An original CR-V with the low-speed torque of a turbo diesel might have been a treacherous thing to drive, since that car's chassis had enough trouble coping with a two-litre petrol engine. There is no hint of this in the new model, which both rides and handles remarkably well for a car of this type, and in fact better than many other Hondas of the past ten years.
That's a big improvement, but there has been a decline elsewhere. The swooping rear side windows do no favours to the styling (well, I think so, and so does a man I met in the pub the other day), and they make it very difficult to see what's immediately behind you. Why try to make something that palpably isn't a coupé look a bit like a coupé when this is the result you get?
One very good thing about the CR-V - and it's characteristic of many Hondas - is the amount of interior space. You can seat at least four, possibly five, people in it very comfortably (the side support in the front is particularly impressive), and if the rear passengers are particularly large you can make extra room for them by sliding the rear seat back by up to 170mm.
That rear seat has a 60/40 split, and if you fold both parts forward you increase the luggage space to its maximum of 952 litres up to the window line. The luggage compartment - accessed by a tailgate which gives an impressive loading area - has a detachable parcel shelf which can cope with up to 10kg, and which lets you store light items separately from heavy ones if you don't detach it.
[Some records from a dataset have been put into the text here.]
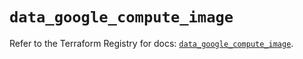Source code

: # `data_google_compute_image`

Refer to the Terraform Registry for docs: [`data_google_compute_image`](https://registry.terraform.io/providers/hashicorp/google/6.22.0/docs/data-sources/compute_image).
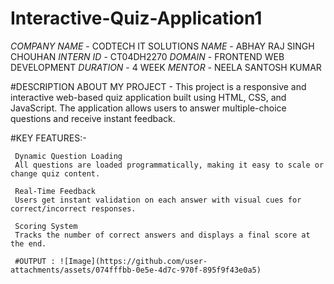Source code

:   # Interactive-Quiz-Application1

  *COMPANY NAME* - CODTECH IT SOLUTIONS
  *NAME* - ABHAY RAJ SINGH CHOUHAN
  *INTERN ID* - CT04DH2270
  *DOMAIN* - FRONTEND WEB DEVELOPMENT
  *DURATION* -  4 WEEK
  *MENTOR* - NEELA SANTOSH KUMAR 

  #DESCRIPTION ABOUT MY PROJECT - 
          This project is a responsive and interactive web-based quiz application built using HTML, CSS, and JavaScript.
          The application allows users to answer multiple-choice questions and receive instant feedback.

   #KEY FEATURES:-
           
     Dynamic Question Loading
     All questions are loaded programmatically, making it easy to scale or change quiz content.

     Real-Time Feedback
     Users get instant validation on each answer with visual cues for correct/incorrect responses.

     Scoring System
     Tracks the number of correct answers and displays a final score at the end.

     #OUTPUT : ![Image](https://github.com/user-attachments/assets/074fffbb-0e5e-4d7c-970f-895f9f43e0a5)


  
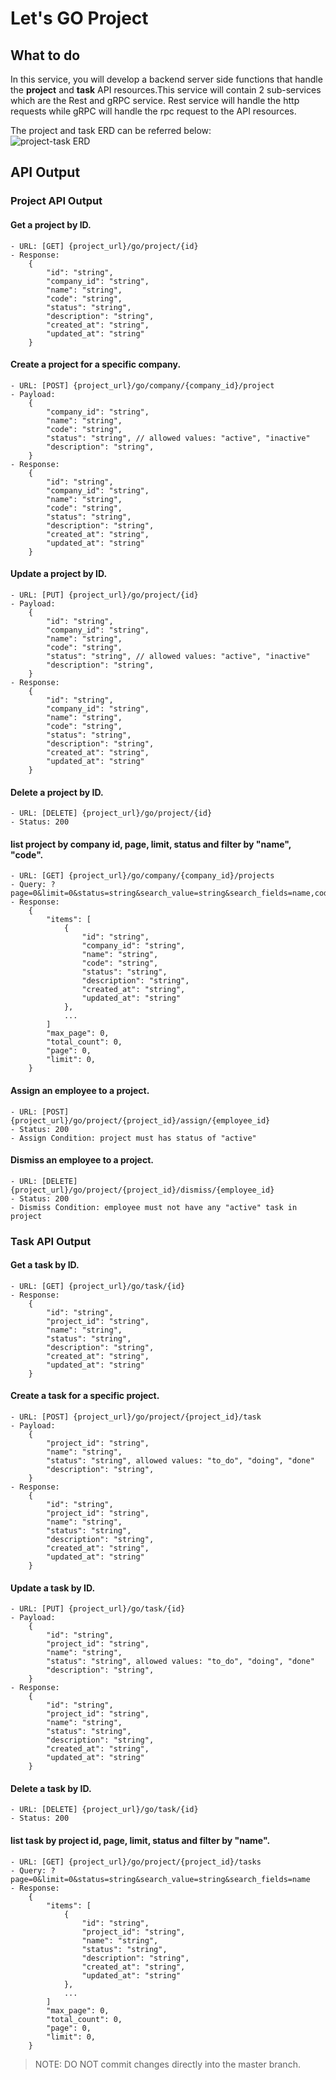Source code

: # Let's GO Project

## What to do
In this service, you will develop a backend server side functions that handle the **project** and **task** API
resources.This service will contain 2 sub-services which are the Rest and gRPC service.
Rest service will handle the http requests while gRPC will handle the rpc request to the API resources.

The project and task ERD can be referred below: \
![project-task ERD](./asset/project-task.png)

## API Output
### Project API Output
#### Get a project by ID.
    - URL: [GET] {project_url}/go/project/{id}
    - Response:
        {
            "id": "string",
            "company_id": "string",
            "name": "string",
            "code": "string",
            "status": "string",
            "description": "string",
            "created_at": "string",
            "updated_at": "string"
        }
#### Create a project for a specific company.
    - URL: [POST] {project_url}/go/company/{company_id}/project
    - Payload:
        {
            "company_id": "string",
            "name": "string",
            "code": "string",
            "status": "string", // allowed values: "active", "inactive"
            "description": "string",
        }
    - Response:
        {
            "id": "string",
            "company_id": "string",
            "name": "string",
            "code": "string",
            "status": "string",
            "description": "string",
            "created_at": "string",
            "updated_at": "string"
        }
#### Update a project by ID.
    - URL: [PUT] {project_url}/go/project/{id}
    - Payload:
        {
            "id": "string",
            "company_id": "string",
            "name": "string",
            "code": "string",
            "status": "string", // allowed values: "active", "inactive"
            "description": "string",
        }
    - Response:
        {
            "id": "string",
            "company_id": "string",
            "name": "string",
            "code": "string",
            "status": "string",
            "description": "string",
            "created_at": "string",
            "updated_at": "string"
        }
#### Delete a project by ID.
    - URL: [DELETE] {project_url}/go/project/{id}
    - Status: 200
#### list project by company id, page, limit, status and filter by "name", "code".
    - URL: [GET] {project_url}/go/company/{company_id}/projects
    - Query: ?page=0&limit=0&status=string&search_value=string&search_fields=name,code
    - Response:
        {
            "items": [
                {
                    "id": "string",
                    "company_id": "string",
                    "name": "string",
                    "code": "string",
                    "status": "string",
                    "description": "string",
                    "created_at": "string",
                    "updated_at": "string"
                },
                ...
            ]
            "max_page": 0,
            "total_count": 0,
            "page": 0,
            "limit": 0,
        }
#### Assign an employee to a project.
    - URL: [POST] {project_url}/go/project/{project_id}/assign/{employee_id}
    - Status: 200
    - Assign Condition: project must has status of "active"
#### Dismiss an employee to a project.
    - URL: [DELETE] {project_url}/go/project/{project_id}/dismiss/{employee_id}
    - Status: 200
    - Dismiss Condition: employee must not have any "active" task in project


### Task API Output
#### Get a task by ID.
    - URL: [GET] {project_url}/go/task/{id}
    - Response:
        {
            "id": "string",
            "project_id": "string",
            "name": "string",
            "status": "string",
            "description": "string",
            "created_at": "string",
            "updated_at": "string"
        }
#### Create a task for a specific project.
    - URL: [POST] {project_url}/go/project/{project_id}/task
    - Payload:
        {
            "project_id": "string",
            "name": "string",
            "status": "string", allowed values: "to_do", "doing", "done"
            "description": "string",
        }
    - Response:
        {
            "id": "string",
            "project_id": "string",
            "name": "string",
            "status": "string",
            "description": "string",
            "created_at": "string",
            "updated_at": "string"
        }
#### Update a task by ID.
    - URL: [PUT] {project_url}/go/task/{id}
    - Payload:
        {
            "id": "string",
            "project_id": "string",
            "name": "string",
            "status": "string", allowed values: "to_do", "doing", "done"
            "description": "string",
        }
    - Response:
        {
            "id": "string",
            "project_id": "string",
            "name": "string",
            "status": "string",
            "description": "string",
            "created_at": "string",
            "updated_at": "string"
        }
#### Delete a task by ID.
    - URL: [DELETE] {project_url}/go/task/{id}
    - Status: 200
#### list task by project id, page, limit, status and filter by "name".
    - URL: [GET] {project_url}/go/project/{project_id}/tasks
    - Query: ?page=0&limit=0&status=string&search_value=string&search_fields=name
    - Response:
        {
            "items": [
                {
                    "id": "string",
                    "project_id": "string",
                    "name": "string",
                    "status": "string",
                    "description": "string",
                    "created_at": "string",
                    "updated_at": "string"
                },
                ...
            ]
            "max_page": 0,
            "total_count": 0,
            "page": 0,
            "limit": 0,
        }
> NOTE: DO NOT commit changes directly into the master branch.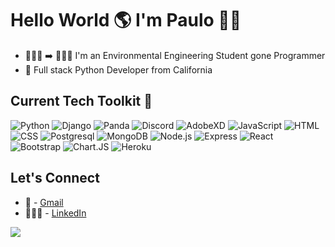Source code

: # Hello World 🌎 I'm Paulo 👋🏻

- 👩🏻‍💼 ➡️ 👩🏻‍💻  I'm an Environmental Engineering Student gone Programmer
- 🥞  Full stack Python Developer from California

## Current Tech Toolkit 🧰

![Python](https://img.shields.io/badge/Python-074COO?style=for-the-badge&logo=python&logoColor=black)
![Django](https://img.shields.io/badge/Django-2F1C53?style=for-the-badge&logo=django&logoColor=white)
![Panda](https://img.shields.io/badge/Panda-0575e6?style=for-the-badge&logo=pandas&logoColor=white)
![Discord](https://img.shields.io/badge/Discord-0575e6?style=for-the-badge&logo=discord&logoColor=black)
![AdobeXD](https://img.shields.io/badge/Adobe-E5505A?style=for-the-badge&logo=adobe-xd&logoColor=black)
![JavaScript](https://img.shields.io/badge/JavaScript-F7DF1E?style=for-the-badge&logo=javascript&logoColor=black)
![HTML](https://img.shields.io/badge/HTML5-E34F26?style=for-the-badge&logo=html5&logoColor=white)
![CSS](https://img.shields.io/badge/CSS3-1572B6?style=for-the-badge&logo=css3&logoColor=white)
![Postgresql](https://img.shields.io/badge/PostgreSQL-316192?style=for-the-badge&logo=postgresql&logoColor=white)
![MongoDB](https://img.shields.io/badge/MongoDB-4EA94B?style=for-the-badge&logo=mongodb&logoColor=white)
![Node.js](https://img.shields.io/badge/Node.js-339933?style=for-the-badge&logo=nodedotjs&logoColor=white)
![Express](https://img.shields.io/badge/Express.js-000000?style=for-the-badge&logo=express&logoColor=white)
![React](https://img.shields.io/badge/React-20232A?style=for-the-badge&logo=react&logoColor=61DAFB)
![Bootstrap](https://img.shields.io/badge/Bootstrap-563D7C?style=for-the-badge&logo=bootstrap&logoColor=white)
![Chart.JS](https://img.shields.io/badge/Chart.js-FF6384?style=for-the-badge&logo=chartdotjs&logoColor=white)
![Heroku](https://img.shields.io/badge/Heroku-430098?style=for-the-badge&logo=heroku&logoColor=white)

## Let's Connect

- 💌  - <a href="mailto:paumar559@gmail.com">Gmail</a>
- 👩🏻‍💼  - [LinkedIn](https://www.linkedin.com/in/paulo-martin90/)

![](https://komarev.com/ghpvc/?username=FancyKat&color=e582d8&style=flat)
In my review of the CR-V 2.0 i-VTEC EX I said that Honda claimed you could turn the car into a twin bedroom, but that I hadn't got round to testing it. This time I did test it, and I have to say I couldn't make it work. The handbook says that you can fold the front seatbacks level with the rear seat cushions, but they don't sit flat; instead, there's a small but distinct arch which nearly did my back in when I lay down for five seconds. Perhaps it's a production tolerance thing, and other versions may be better, but from this experience I have no intention of ever spending the night in a CR-V.
The looks of the CR-V are in no way helped by the large front bumper, but we can forgive that because the bumper is designed to do as little damage as possible to any pedestrian who may stray into the car's path. A word of caution here, though: after putting the CR-V through its crash test programme, Euro NCAP praised the bumper design, but also made a point of criticising the bonnet for the damage it could inflict, and gave the car two stars for pedestrian protection - one less than the old one achieved.
A couple of design issues touched on in the test of the petrol car are worth mentioning again here; the handbrake is mounted very low down, and requires a stretch to reach it, while several of the storage areas are less useful than they might be because they too do not fall easily to hand.
The car tested here had the mid-range ES trim level, which Honda reckons will account for half of all sales in the UK. The equipment which ES levels have but the more basic SE cars don't have consists of 17" alloy wheels, privacy glass, front and rear parking sensors, front foglights, dual-zone climate control air-conditioning, power-folding door mirrors, headlight washers and leather on the steering wheel and gearknob.
For an extra £3300 you can have the range-topping EX, which has DVD satellite navigation, a Bluetooth hands-free phone kit and Premium audio with subwoofer (all available as optional extras on the ES), plus 18" alloys, leather upholstery, heated front seats (eight-way electrically adjutable on the driver's side) and a panoramic glass sunroof.